**Work request:** Every record should be restated exactly, with no images included.

Dataset entries:
BEGIN
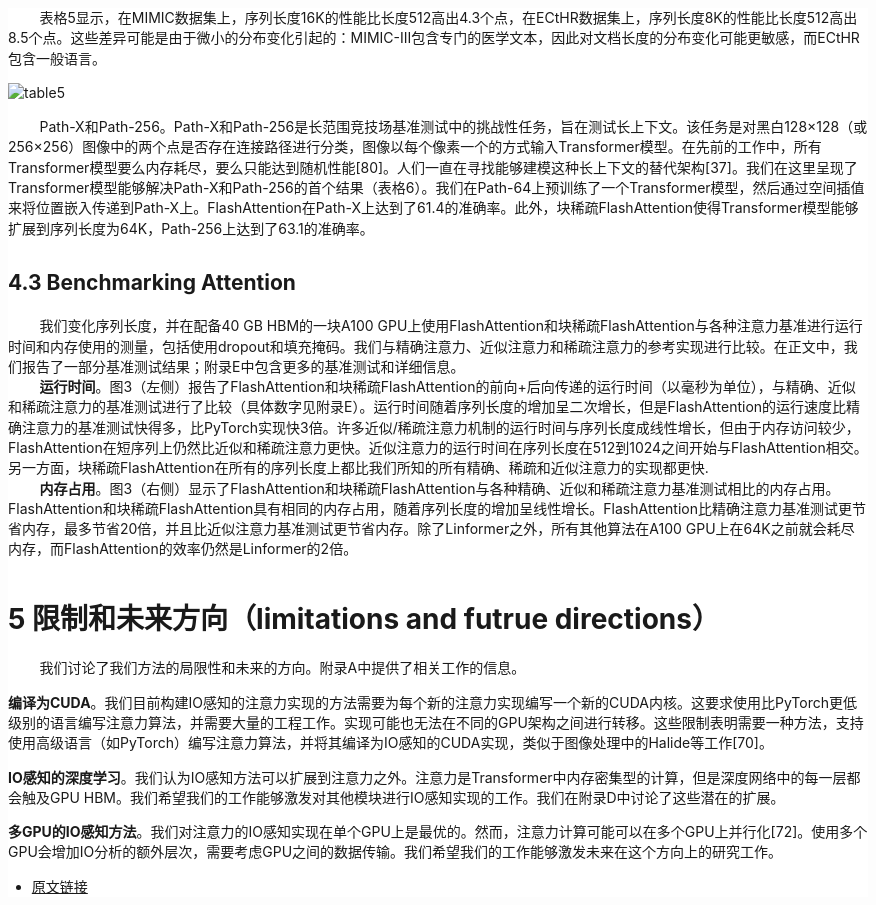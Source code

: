 &nbsp;&nbsp;&nbsp;&nbsp;&nbsp;&nbsp;&nbsp;&nbsp;表格5显示，在MIMIC数据集上，序列长度16K的性能比长度512高出4.3个点，在ECtHR数据集上，序列长度8K的性能比长度512高出8.5个点。这些差异可能是由于微小的分布变化引起的：MIMIC-III包含专门的医学文本，因此对文档长度的分布变化可能更敏感，而ECtHR包含一般语言。<br>

![table5](./images/flash_attention1_table5.jpg)<br>

&nbsp;&nbsp;&nbsp;&nbsp;&nbsp;&nbsp;&nbsp;&nbsp;Path-X和Path-256。Path-X和Path-256是长范围竞技场基准测试中的挑战性任务，旨在测试长上下文。该任务是对黑白128×128（或256×256）图像中的两个点是否存在连接路径进行分类，图像以每个像素一个的方式输入Transformer模型。在先前的工作中，所有Transformer模型要么内存耗尽，要么只能达到随机性能[80]。人们一直在寻找能够建模这种长上下文的替代架构[37]。我们在这里呈现了Transformer模型能够解决Path-X和Path-256的首个结果（表格6）。我们在Path-64上预训练了一个Transformer模型，然后通过空间插值来将位置嵌入传递到Path-X上。FlashAttention在Path-X上达到了61.4的准确率。此外，块稀疏FlashAttention使得Transformer模型能够扩展到序列长度为64K，Path-256上达到了63.1的准确率。<br>

## 4.3 Benchmarking Attention
&nbsp;&nbsp;&nbsp;&nbsp;&nbsp;&nbsp;&nbsp;&nbsp;我们变化序列长度，并在配备40 GB HBM的一块A100 GPU上使用FlashAttention和块稀疏FlashAttention与各种注意力基准进行运行时间和内存使用的测量，包括使用dropout和填充掩码。我们与精确注意力、近似注意力和稀疏注意力的参考实现进行比较。在正文中，我们报告了一部分基准测试结果；附录E中包含更多的基准测试和详细信息。<br>
&nbsp;&nbsp;&nbsp;&nbsp;&nbsp;&nbsp;&nbsp;&nbsp;**运行时间**。图3（左侧）报告了FlashAttention和块稀疏FlashAttention的前向+后向传递的运行时间（以毫秒为单位），与精确、近似和稀疏注意力的基准测试进行了比较（具体数字见附录E）。运行时间随着序列长度的增加呈二次增长，但是FlashAttention的运行速度比精确注意力的基准测试快得多，比PyTorch实现快3倍。许多近似/稀疏注意力机制的运行时间与序列长度成线性增长，但由于内存访问较少，FlashAttention在短序列上仍然比近似和稀疏注意力更快。近似注意力的运行时间在序列长度在512到1024之间开始与FlashAttention相交。另一方面，块稀疏FlashAttention在所有的序列长度上都比我们所知的所有精确、稀疏和近似注意力的实现都更快. <br>
&nbsp;&nbsp;&nbsp;&nbsp;&nbsp;&nbsp;&nbsp;&nbsp;**内存占用**。图3（右侧）显示了FlashAttention和块稀疏FlashAttention与各种精确、近似和稀疏注意力基准测试相比的内存占用。FlashAttention和块稀疏FlashAttention具有相同的内存占用，随着序列长度的增加呈线性增长。FlashAttention比精确注意力基准测试更节省内存，最多节省20倍，并且比近似注意力基准测试更节省内存。除了Linformer之外，所有其他算法在A100 GPU上在64K之前就会耗尽内存，而FlashAttention的效率仍然是Linformer的2倍。 <br>

# 5 限制和未来方向（limitations and futrue directions）
&nbsp;&nbsp;&nbsp;&nbsp;&nbsp;&nbsp;&nbsp;&nbsp;我们讨论了我们方法的局限性和未来的方向。附录A中提供了相关工作的信息。<br>

**编译为CUDA**。我们目前构建IO感知的注意力实现的方法需要为每个新的注意力实现编写一个新的CUDA内核。这要求使用比PyTorch更低级别的语言编写注意力算法，并需要大量的工程工作。实现可能也无法在不同的GPU架构之间进行转移。这些限制表明需要一种方法，支持使用高级语言（如PyTorch）编写注意力算法，并将其编译为IO感知的CUDA实现，类似于图像处理中的Halide等工作[70]。<br>

**IO感知的深度学习**。我们认为IO感知方法可以扩展到注意力之外。注意力是Transformer中内存密集型的计算，但是深度网络中的每一层都会触及GPU HBM。我们希望我们的工作能够激发对其他模块进行IO感知实现的工作。我们在附录D中讨论了这些潜在的扩展。<br>

**多GPU的IO感知方法**。我们对注意力的IO感知实现在单个GPU上是最优的。然而，注意力计算可能可以在多个GPU上并行化[72]。使用多个GPU会增加IO分析的额外层次，需要考虑GPU之间的数据传输。我们希望我们的工作能够激发未来在这个方向上的研究工作。<br>

- [原文链接](https://arxiv.org/pdf/2205.14135.pdf)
END
**Response to this task:**
Source code

: &nbsp;&nbsp;&nbsp;&nbsp;&nbsp;&nbsp;&nbsp;&nbsp;表格5显示，在MIMIC数据集上，序列长度16K的性能比长度512高出4.3个点，在ECtHR数据集上，序列长度8K的性能比长度512高出8.5个点。这些差异可能是由于微小的分布变化引起的：MIMIC-III包含专门的医学文本，因此对文档长度的分布变化可能更敏感，而ECtHR包含一般语言。<br>

![table5](./images/flash_attention1_table5.jpg)<br>

&nbsp;&nbsp;&nbsp;&nbsp;&nbsp;&nbsp;&nbsp;&nbsp;Path-X和Path-256。Path-X和Path-256是长范围竞技场基准测试中的挑战性任务，旨在测试长上下文。该任务是对黑白128×128（或256×256）图像中的两个点是否存在连接路径进行分类，图像以每个像素一个的方式输入Transformer模型。在先前的工作中，所有Transformer模型要么内存耗尽，要么只能达到随机性能[80]。人们一直在寻找能够建模这种长上下文的替代架构[37]。我们在这里呈现了Transformer模型能够解决Path-X和Path-256的首个结果（表格6）。我们在Path-64上预训练了一个Transformer模型，然后通过空间插值来将位置嵌入传递到Path-X上。FlashAttention在Path-X上达到了61.4的准确率。此外，块稀疏FlashAttention使得Transformer模型能够扩展到序列长度为64K，Path-256上达到了63.1的准确率。<br>

## 4.3 Benchmarking Attention
&nbsp;&nbsp;&nbsp;&nbsp;&nbsp;&nbsp;&nbsp;&nbsp;我们变化序列长度，并在配备40 GB HBM的一块A100 GPU上使用FlashAttention和块稀疏FlashAttention与各种注意力基准进行运行时间和内存使用的测量，包括使用dropout和填充掩码。我们与精确注意力、近似注意力和稀疏注意力的参考实现进行比较。在正文中，我们报告了一部分基准测试结果；附录E中包含更多的基准测试和详细信息。<br>
&nbsp;&nbsp;&nbsp;&nbsp;&nbsp;&nbsp;&nbsp;&nbsp;**运行时间**。图3（左侧）报告了FlashAttention和块稀疏FlashAttention的前向+后向传递的运行时间（以毫秒为单位），与精确、近似和稀疏注意力的基准测试进行了比较（具体数字见附录E）。运行时间随着序列长度的增加呈二次增长，但是FlashAttention的运行速度比精确注意力的基准测试快得多，比PyTorch实现快3倍。许多近似/稀疏注意力机制的运行时间与序列长度成线性增长，但由于内存访问较少，FlashAttention在短序列上仍然比近似和稀疏注意力更快。近似注意力的运行时间在序列长度在512到1024之间开始与FlashAttention相交。另一方面，块稀疏FlashAttention在所有的序列长度上都比我们所知的所有精确、稀疏和近似注意力的实现都更快. <br>
&nbsp;&nbsp;&nbsp;&nbsp;&nbsp;&nbsp;&nbsp;&nbsp;**内存占用**。图3（右侧）显示了FlashAttention和块稀疏FlashAttention与各种精确、近似和稀疏注意力基准测试相比的内存占用。FlashAttention和块稀疏FlashAttention具有相同的内存占用，随着序列长度的增加呈线性增长。FlashAttention比精确注意力基准测试更节省内存，最多节省20倍，并且比近似注意力基准测试更节省内存。除了Linformer之外，所有其他算法在A100 GPU上在64K之前就会耗尽内存，而FlashAttention的效率仍然是Linformer的2倍。 <br>

# 5 限制和未来方向（limitations and futrue directions）
&nbsp;&nbsp;&nbsp;&nbsp;&nbsp;&nbsp;&nbsp;&nbsp;我们讨论了我们方法的局限性和未来的方向。附录A中提供了相关工作的信息。<br>

**编译为CUDA**。我们目前构建IO感知的注意力实现的方法需要为每个新的注意力实现编写一个新的CUDA内核。这要求使用比PyTorch更低级别的语言编写注意力算法，并需要大量的工程工作。实现可能也无法在不同的GPU架构之间进行转移。这些限制表明需要一种方法，支持使用高级语言（如PyTorch）编写注意力算法，并将其编译为IO感知的CUDA实现，类似于图像处理中的Halide等工作[70]。<br>

**IO感知的深度学习**。我们认为IO感知方法可以扩展到注意力之外。注意力是Transformer中内存密集型的计算，但是深度网络中的每一层都会触及GPU HBM。我们希望我们的工作能够激发对其他模块进行IO感知实现的工作。我们在附录D中讨论了这些潜在的扩展。<br>

**多GPU的IO感知方法**。我们对注意力的IO感知实现在单个GPU上是最优的。然而，注意力计算可能可以在多个GPU上并行化[72]。使用多个GPU会增加IO分析的额外层次，需要考虑GPU之间的数据传输。我们希望我们的工作能够激发未来在这个方向上的研究工作。<br>

- [原文链接](https://arxiv.org/pdf/2205.14135.pdf)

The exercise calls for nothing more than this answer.